Exercise goal - Where a record contains an image, leave the image out and print the rest exactly.

Records contained in a dataset
= = = =

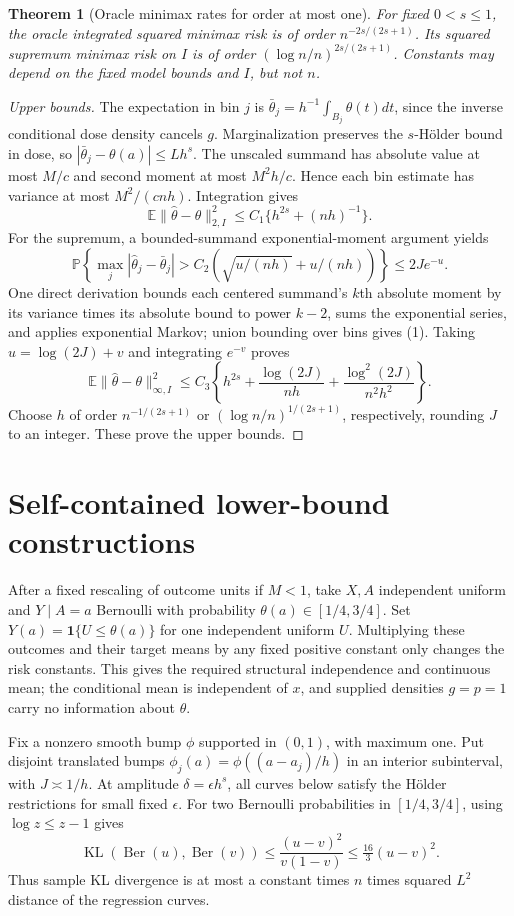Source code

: \documentclass[11pt,a4paper]{article}
\newtheorem{theorem}{Theorem}[section]
\theoremstyle{remark}
\newcommand{\E}{\mathbb E}
\newcommand{\Prob}{\mathbb P}
\newcommand{\ind}{\mathbf 1}
\DeclareMathOperator{\KL}{KL}
\begin{document}
\begin{theorem}[Oracle minimax rates for order at most one]
For fixed $0<s\le1$, the oracle integrated squared minimax risk is of order $n^{-2s/(2s+1)}$. Its squared supremum minimax risk on $I$ is of order $(\log n/n)^{2s/(2s+1)}$. Constants may depend on the fixed model bounds and $I$, but not $n$.
\end{theorem}
\begin{proof}[Upper bounds]
The expectation in bin $j$ is $\bar\theta_j=h^{-1}\int_{B_j}\theta(t)dt$, since the inverse conditional dose density cancels $g$. Marginalization preserves the $s$-H\"older bound in dose, so $|\bar\theta_j-\theta(a)|\le Lh^s$. The unscaled summand has absolute value at most $M/c$ and second moment at most $M^2h/c$. Hence each bin estimate has variance at most $M^2/(cnh)$. Integration gives
\[
 \E\|\widehat\theta-\theta\|_{2,I}^2
 \le C_1\{h^{2s}+(nh)^{-1}\}.
\]
For the supremum, a bounded-summand exponential-moment argument yields
\[
 \Prob\left\{\max_j|\widehat\theta_j-\bar\theta_j|
 >C_2\left(\sqrt{u/(nh)}+u/(nh)\right)\right\}
 \le2Je^{-u}. \tag{1}
\]
One direct derivation bounds each centered summand's $k$th absolute moment by its variance times its absolute bound to power $k-2$, sums the exponential series, and applies exponential Markov; union bounding over bins gives (1). Taking $u=\log(2J)+v$ and integrating $e^{-v}$ proves
\[
 \E\|\widehat\theta-\theta\|_{\infty,I}^2
 \le C_3\left\{h^{2s}+\frac{\log(2J)}{nh}
 +\frac{\log^2(2J)}{n^2h^2}\right\}.
\]
Choose $h$ of order $n^{-1/(2s+1)}$ or $(\log n/n)^{1/(2s+1)}$, respectively, rounding $J$ to an integer. These prove the upper bounds.
\end{proof}

\section{Self-contained lower-bound constructions}
After a fixed rescaling of outcome units if $M<1$, take $X,A$ independent uniform and $Y\mid A=a$ Bernoulli with probability $\theta(a)\in[1/4,3/4]$. Set $Y(a)=\ind\{U\le\theta(a)\}$ for one independent uniform $U$. Multiplying these outcomes and their target means by any fixed positive constant only changes the risk constants. This gives the required structural independence and continuous mean; the conditional mean is independent of $x$, and supplied densities $g=p=1$ carry no information about $\theta$.

Fix a nonzero smooth bump $\phi$ supported in $(0,1)$, with maximum one. Put disjoint translated bumps $\phi_j(a)=\phi((a-a_j)/h)$ in an interior subinterval, with $J\asymp1/h$. At amplitude $\delta=\epsilon h^s$, all curves below satisfy the H\"older restrictions for small fixed $\epsilon$. For two Bernoulli probabilities in $[1/4,3/4]$, using $\log z\le z-1$ gives
\[
 \KL(\operatorname{Ber}(u),\operatorname{Ber}(v))
 \le\frac{(u-v)^2}{v(1-v)}\le\tfrac{16}{3}(u-v)^2. \tag{2}
\]
Thus sample KL divergence is at most a constant times $n$ times squared $L^2$ distance of the regression curves.
\end{document}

= = = =

Task result -
Source code

: \documentclass[11pt,a4paper]{article}
\newtheorem{theorem}{Theorem}[section]
\theoremstyle{remark}
\newcommand{\E}{\mathbb E}
\newcommand{\Prob}{\mathbb P}
\newcommand{\ind}{\mathbf 1}
\DeclareMathOperator{\KL}{KL}
\begin{document}
\begin{theorem}[Oracle minimax rates for order at most one]
For fixed $0<s\le1$, the oracle integrated squared minimax risk is of order $n^{-2s/(2s+1)}$. Its squared supremum minimax risk on $I$ is of order $(\log n/n)^{2s/(2s+1)}$. Constants may depend on the fixed model bounds and $I$, but not $n$.
\end{theorem}
\begin{proof}[Upper bounds]
The expectation in bin $j$ is $\bar\theta_j=h^{-1}\int_{B_j}\theta(t)dt$, since the inverse conditional dose density cancels $g$. Marginalization preserves the $s$-H\"older bound in dose, so $|\bar\theta_j-\theta(a)|\le Lh^s$. The unscaled summand has absolute value at most $M/c$ and second moment at most $M^2h/c$. Hence each bin estimate has variance at most $M^2/(cnh)$. Integration gives
\[
 \E\|\widehat\theta-\theta\|_{2,I}^2
 \le C_1\{h^{2s}+(nh)^{-1}\}.
\]
For the supremum, a bounded-summand exponential-moment argument yields
\[
 \Prob\left\{\max_j|\widehat\theta_j-\bar\theta_j|
 >C_2\left(\sqrt{u/(nh)}+u/(nh)\right)\right\}
 \le2Je^{-u}. \tag{1}
\]
One direct derivation bounds each centered summand's $k$th absolute moment by its variance times its absolute bound to power $k-2$, sums the exponential series, and applies exponential Markov; union bounding over bins gives (1). Taking $u=\log(2J)+v$ and integrating $e^{-v}$ proves
\[
 \E\|\widehat\theta-\theta\|_{\infty,I}^2
 \le C_3\left\{h^{2s}+\frac{\log(2J)}{nh}
 +\frac{\log^2(2J)}{n^2h^2}\right\}.
\]
Choose $h$ of order $n^{-1/(2s+1)}$ or $(\log n/n)^{1/(2s+1)}$, respectively, rounding $J$ to an integer. These prove the upper bounds.
\end{proof}

\section{Self-contained lower-bound constructions}
After a fixed rescaling of outcome units if $M<1$, take $X,A$ independent uniform and $Y\mid A=a$ Bernoulli with probability $\theta(a)\in[1/4,3/4]$. Set $Y(a)=\ind\{U\le\theta(a)\}$ for one independent uniform $U$. Multiplying these outcomes and their target means by any fixed positive constant only changes the risk constants. This gives the required structural independence and continuous mean; the conditional mean is independent of $x$, and supplied densities $g=p=1$ carry no information about $\theta$.

Fix a nonzero smooth bump $\phi$ supported in $(0,1)$, with maximum one. Put disjoint translated bumps $\phi_j(a)=\phi((a-a_j)/h)$ in an interior subinterval, with $J\asymp1/h$. At amplitude $\delta=\epsilon h^s$, all curves below satisfy the H\"older restrictions for small fixed $\epsilon$. For two Bernoulli probabilities in $[1/4,3/4]$, using $\log z\le z-1$ gives
\[
 \KL(\operatorname{Ber}(u),\operatorname{Ber}(v))
 \le\frac{(u-v)^2}{v(1-v)}\le\tfrac{16}{3}(u-v)^2. \tag{2}
\]
Thus sample KL divergence is at most a constant times $n$ times squared $L^2$ distance of the regression curves.
\end{document}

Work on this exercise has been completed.